• [Provided information]
((
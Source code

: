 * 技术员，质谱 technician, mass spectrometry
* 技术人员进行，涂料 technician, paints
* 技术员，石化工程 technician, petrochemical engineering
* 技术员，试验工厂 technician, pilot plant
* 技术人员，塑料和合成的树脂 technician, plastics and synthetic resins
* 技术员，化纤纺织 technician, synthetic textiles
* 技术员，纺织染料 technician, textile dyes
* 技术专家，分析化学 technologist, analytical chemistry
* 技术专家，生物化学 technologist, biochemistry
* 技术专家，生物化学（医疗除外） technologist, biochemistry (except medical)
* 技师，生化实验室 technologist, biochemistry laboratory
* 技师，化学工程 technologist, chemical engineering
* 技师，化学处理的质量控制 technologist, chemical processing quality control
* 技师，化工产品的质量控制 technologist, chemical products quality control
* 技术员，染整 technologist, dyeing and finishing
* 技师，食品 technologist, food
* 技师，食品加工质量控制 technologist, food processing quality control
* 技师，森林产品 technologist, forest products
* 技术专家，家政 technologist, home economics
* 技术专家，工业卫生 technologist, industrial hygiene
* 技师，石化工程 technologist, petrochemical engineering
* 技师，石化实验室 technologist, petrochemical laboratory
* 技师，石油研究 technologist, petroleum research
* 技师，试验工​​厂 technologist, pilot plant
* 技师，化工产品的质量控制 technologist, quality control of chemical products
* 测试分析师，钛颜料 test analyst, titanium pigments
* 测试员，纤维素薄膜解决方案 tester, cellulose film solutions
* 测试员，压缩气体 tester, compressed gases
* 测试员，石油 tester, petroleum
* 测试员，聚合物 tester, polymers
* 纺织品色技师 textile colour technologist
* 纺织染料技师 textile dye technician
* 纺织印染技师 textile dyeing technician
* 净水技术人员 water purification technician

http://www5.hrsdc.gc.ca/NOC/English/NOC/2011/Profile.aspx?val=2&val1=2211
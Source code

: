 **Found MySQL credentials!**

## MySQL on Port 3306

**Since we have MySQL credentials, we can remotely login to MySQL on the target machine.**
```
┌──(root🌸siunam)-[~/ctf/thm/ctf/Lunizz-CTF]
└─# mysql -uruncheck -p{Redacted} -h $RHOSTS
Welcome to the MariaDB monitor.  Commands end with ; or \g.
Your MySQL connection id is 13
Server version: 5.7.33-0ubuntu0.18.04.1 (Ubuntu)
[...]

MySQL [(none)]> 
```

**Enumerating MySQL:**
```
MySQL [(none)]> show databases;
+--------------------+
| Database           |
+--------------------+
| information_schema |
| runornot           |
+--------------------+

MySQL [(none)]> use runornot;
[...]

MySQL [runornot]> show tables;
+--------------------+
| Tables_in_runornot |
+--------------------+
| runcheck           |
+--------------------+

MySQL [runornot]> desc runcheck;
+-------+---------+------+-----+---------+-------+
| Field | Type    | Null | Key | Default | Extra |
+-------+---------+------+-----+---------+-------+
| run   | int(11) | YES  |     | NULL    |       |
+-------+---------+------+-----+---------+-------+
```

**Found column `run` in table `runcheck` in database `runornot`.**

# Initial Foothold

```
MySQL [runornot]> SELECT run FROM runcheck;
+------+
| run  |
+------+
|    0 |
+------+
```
))
((
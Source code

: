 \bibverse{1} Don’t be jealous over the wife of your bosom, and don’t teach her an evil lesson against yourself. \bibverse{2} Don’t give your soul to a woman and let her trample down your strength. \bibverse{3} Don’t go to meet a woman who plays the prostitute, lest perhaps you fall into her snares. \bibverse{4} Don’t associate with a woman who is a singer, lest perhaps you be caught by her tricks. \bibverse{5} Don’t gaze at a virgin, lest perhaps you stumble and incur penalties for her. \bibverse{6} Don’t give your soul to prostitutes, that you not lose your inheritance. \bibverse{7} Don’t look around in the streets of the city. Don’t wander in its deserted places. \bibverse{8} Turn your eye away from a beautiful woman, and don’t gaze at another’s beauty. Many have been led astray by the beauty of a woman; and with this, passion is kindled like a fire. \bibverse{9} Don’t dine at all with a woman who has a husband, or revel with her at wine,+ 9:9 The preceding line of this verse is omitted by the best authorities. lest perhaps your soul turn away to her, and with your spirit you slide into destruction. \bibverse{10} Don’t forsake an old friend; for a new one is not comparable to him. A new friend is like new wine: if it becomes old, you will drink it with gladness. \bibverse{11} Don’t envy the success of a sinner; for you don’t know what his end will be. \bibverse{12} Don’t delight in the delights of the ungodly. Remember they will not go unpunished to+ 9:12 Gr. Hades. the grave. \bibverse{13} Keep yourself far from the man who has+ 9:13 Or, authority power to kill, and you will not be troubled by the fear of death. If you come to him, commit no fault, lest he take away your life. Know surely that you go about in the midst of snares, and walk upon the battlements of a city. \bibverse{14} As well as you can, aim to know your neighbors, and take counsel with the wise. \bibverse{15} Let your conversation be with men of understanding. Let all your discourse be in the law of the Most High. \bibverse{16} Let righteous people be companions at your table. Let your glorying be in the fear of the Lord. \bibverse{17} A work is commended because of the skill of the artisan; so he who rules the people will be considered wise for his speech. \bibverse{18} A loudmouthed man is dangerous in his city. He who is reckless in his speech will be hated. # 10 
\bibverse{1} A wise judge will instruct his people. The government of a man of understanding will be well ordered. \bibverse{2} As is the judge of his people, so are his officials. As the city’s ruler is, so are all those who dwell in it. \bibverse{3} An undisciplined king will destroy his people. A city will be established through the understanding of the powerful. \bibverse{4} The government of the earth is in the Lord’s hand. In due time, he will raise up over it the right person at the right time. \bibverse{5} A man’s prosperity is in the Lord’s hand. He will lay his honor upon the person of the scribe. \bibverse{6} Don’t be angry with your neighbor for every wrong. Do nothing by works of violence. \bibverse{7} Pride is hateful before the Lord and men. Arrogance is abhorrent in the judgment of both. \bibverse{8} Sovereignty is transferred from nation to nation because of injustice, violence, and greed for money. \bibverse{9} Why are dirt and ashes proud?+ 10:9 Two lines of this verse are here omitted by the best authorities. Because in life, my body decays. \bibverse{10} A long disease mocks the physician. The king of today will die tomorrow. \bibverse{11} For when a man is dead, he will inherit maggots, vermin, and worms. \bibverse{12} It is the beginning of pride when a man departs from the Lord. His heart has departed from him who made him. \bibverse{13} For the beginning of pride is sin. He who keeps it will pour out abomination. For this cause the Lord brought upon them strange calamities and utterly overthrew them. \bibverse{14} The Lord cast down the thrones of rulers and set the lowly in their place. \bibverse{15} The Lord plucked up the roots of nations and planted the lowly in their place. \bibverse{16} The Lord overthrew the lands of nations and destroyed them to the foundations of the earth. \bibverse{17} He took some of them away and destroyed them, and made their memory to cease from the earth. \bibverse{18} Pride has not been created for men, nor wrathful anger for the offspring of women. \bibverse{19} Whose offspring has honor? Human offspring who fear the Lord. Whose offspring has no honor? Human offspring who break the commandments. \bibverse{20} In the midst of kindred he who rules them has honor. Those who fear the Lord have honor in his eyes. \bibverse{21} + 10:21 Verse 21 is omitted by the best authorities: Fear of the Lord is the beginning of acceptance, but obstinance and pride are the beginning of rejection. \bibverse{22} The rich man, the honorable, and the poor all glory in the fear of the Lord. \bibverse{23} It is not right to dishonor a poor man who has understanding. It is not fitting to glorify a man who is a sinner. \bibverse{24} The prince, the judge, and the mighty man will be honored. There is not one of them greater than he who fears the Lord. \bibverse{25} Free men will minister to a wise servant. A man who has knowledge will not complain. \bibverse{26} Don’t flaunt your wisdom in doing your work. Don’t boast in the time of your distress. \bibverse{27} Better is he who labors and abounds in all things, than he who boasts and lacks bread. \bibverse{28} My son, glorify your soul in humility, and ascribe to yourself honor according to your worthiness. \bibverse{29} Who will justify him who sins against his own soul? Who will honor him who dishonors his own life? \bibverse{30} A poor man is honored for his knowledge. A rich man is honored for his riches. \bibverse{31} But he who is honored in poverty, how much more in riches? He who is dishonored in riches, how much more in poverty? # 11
))
• [What you will do] Every line in the entries above that mentions the word "processing" must be shown.

• [Response]
* 技师，化学处理的质量控制 technologist, chemical processing quality control
* 技师，食品加工质量控制 technologist, food processing quality control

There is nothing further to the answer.